START Records supplied

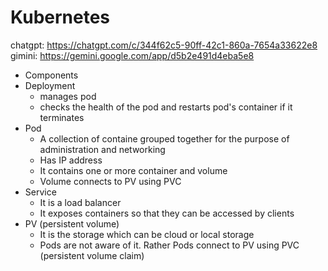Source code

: # Kubernetes

chatgpt: https://chatgpt.com/c/344f62c5-90ff-42c1-860a-7654a33622e8
gimini: https://gemini.google.com/app/d5b2e491d4eba5e8

- Components
- Deployment
  - manages pod
  - checks the health of the pod and restarts pod's container if it terminates
- Pod
  - A collection of containe grouped together for the purpose of administration and networking
  - Has IP address
  - It contains one or more container and volume
  - Volume connects to PV using PVC
- Service
  - It is a load balancer
  - It exposes containers so that they can be accessed by clients
- PV (persistent volume)
  - It is the storage which can be cloud or local storage
  - Pods are not aware of it. Rather Pods connect to PV using PVC (persistent volume claim)
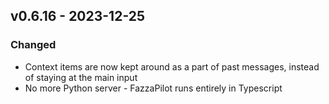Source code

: ## v0.6.16 - 2023-12-25

### Changed

- Context items are now kept around as a part of past messages, instead of staying at the main input
- No more Python server - FazzaPilot runs entirely in Typescript
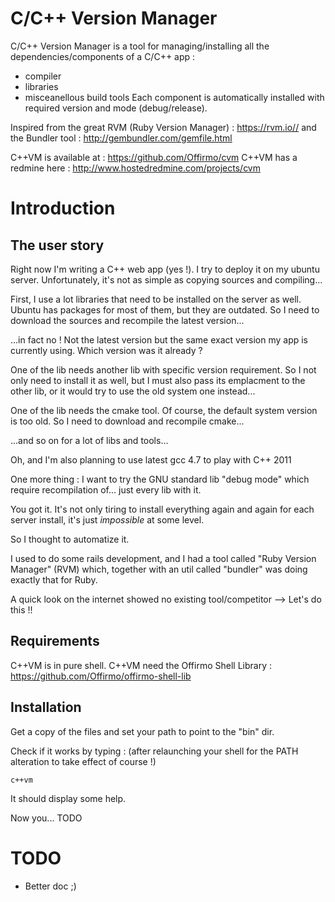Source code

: C/C++ Version Manager
=====================

C/C++ Version Manager is a tool for managing/installing all the dependencies/components of a C/C++ app :
- compiler
- libraries
- misceanellous build tools
Each component is automatically installed with required version and mode (debug/release).

Inspired from the great RVM (Ruby Version Manager) : https://rvm.io// and the Bundler tool : http://gembundler.com/gemfile.html

C++VM is available at : https://github.com/Offirmo/cvm
C++VM has a redmine here : http://www.hostedredmine.com/projects/cvm




Introduction 
============

The user story
--------------
Right now I'm writing a C++ web app (yes !). I try to deploy it on my ubuntu server. Unfortunately, it's not as simple as copying sources and compiling...

First, I use a lot libraries that need to be installed on the server as well. Ubuntu has packages for most of them, but they are outdated. So I need to download the sources and recompile the latest version...

...in fact no ! Not the latest version but the same exact version my app is currently using. Which version was it already ?

One of the lib needs another lib with specific version requirement. So I not only need to install it as well, but I must also pass its emplacment to the other lib, or it would try to use the old system one instead...

One of the lib needs the cmake tool. Of course, the default system version is too old. So I need to download and recompile cmake...

...and so on for a lot of libs and tools...

Oh, and I'm also planning to use latest gcc 4.7 to play with C++ 2011

One more thing : I want to try the GNU standard lib "debug mode" which require recompilation of... just every lib with it.

You got it. It's not only tiring to install everything again and again for each server install, it's just *impossible* at some level.

So I thought to automatize it.

I used to do some rails development, and I had a tool called "Ruby Version Manager" (RVM) which, together with an util called "bundler" was doing exactly that for Ruby.

A quick look on the internet showed no existing tool/competitor --> Let's do this !!


Requirements
------------
C++VM is in pure shell.
C++VM need the Offirmo Shell Library  : https://github.com/Offirmo/offirmo-shell-lib

Installation
------------
Get a copy of the files and set your path to point to the "bin" dir.

Check if it works by typing : (after relaunching your shell for the PATH alteration to take effect of course !)

 `c++vm`

It should display some help.

Now you... TODO

TODO
====

- Better doc ;)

END Records supplied

■ **Exercise**
Could you transcribe the records above exactly, leaving every picture out?

■ **Your solution**
Source code

: # Kubernetes

chatgpt: https://chatgpt.com/c/344f62c5-90ff-42c1-860a-7654a33622e8
gimini: https://gemini.google.com/app/d5b2e491d4eba5e8

- Components
- Deployment
  - manages pod
  - checks the health of the pod and restarts pod's container if it terminates
- Pod
  - A collection of containe grouped together for the purpose of administration and networking
  - Has IP address
  - It contains one or more container and volume
  - Volume connects to PV using PVC
- Service
  - It is a load balancer
  - It exposes containers so that they can be accessed by clients
- PV (persistent volume)
  - It is the storage which can be cloud or local storage
  - Pods are not aware of it. Rather Pods connect to PV using PVC (persistent volume claim)
Source code

: ## v0.6.16 - 2023-12-25

### Changed

- Context items are now kept around as a part of past messages, instead of staying at the main input
- No more Python server - FazzaPilot runs entirely in Typescript
Source code

: C/C++ Version Manager
=====================

C/C++ Version Manager is a tool for managing/installing all the dependencies/components of a C/C++ app :
- compiler
- libraries
- misceanellous build tools
Each component is automatically installed with required version and mode (debug/release).

Inspired from the great RVM (Ruby Version Manager) : https://rvm.io// and the Bundler tool : http://gembundler.com/gemfile.html

C++VM is available at : https://github.com/Offirmo/cvm
C++VM has a redmine here : http://www.hostedredmine.com/projects/cvm




Introduction 
============

The user story
--------------
Right now I'm writing a C++ web app (yes !). I try to deploy it on my ubuntu server. Unfortunately, it's not as simple as copying sources and compiling...

First, I use a lot libraries that need to be installed on the server as well. Ubuntu has packages for most of them, but they are outdated. So I need to download the sources and recompile the latest version...

...in fact no ! Not the latest version but the same exact version my app is currently using. Which version was it already ?

One of the lib needs another lib with specific version requirement. So I not only need to install it as well, but I must also pass its emplacment to the other lib, or it would try to use the old system one instead...

One of the lib needs the cmake tool. Of course, the default system version is too old. So I need to download and recompile cmake...

...and so on for a lot of libs and tools...

Oh, and I'm also planning to use latest gcc 4.7 to play with C++ 2011

One more thing : I want to try the GNU standard lib "debug mode" which require recompilation of... just every lib with it.

You got it. It's not only tiring to install everything again and again for each server install, it's just *impossible* at some level.

So I thought to automatize it.

I used to do some rails development, and I had a tool called "Ruby Version Manager" (RVM) which, together with an util called "bundler" was doing exactly that for Ruby.

A quick look on the internet showed no existing tool/competitor --> Let's do this !!


Requirements
------------
C++VM is in pure shell.
C++VM need the Offirmo Shell Library  : https://github.com/Offirmo/offirmo-shell-lib

Installation
------------
Get a copy of the files and set your path to point to the "bin" dir.

Check if it works by typing : (after relaunching your shell for the PATH alteration to take effect of course !)

 `c++vm`

It should display some help.

Now you... TODO

TODO
====

- Better doc ;)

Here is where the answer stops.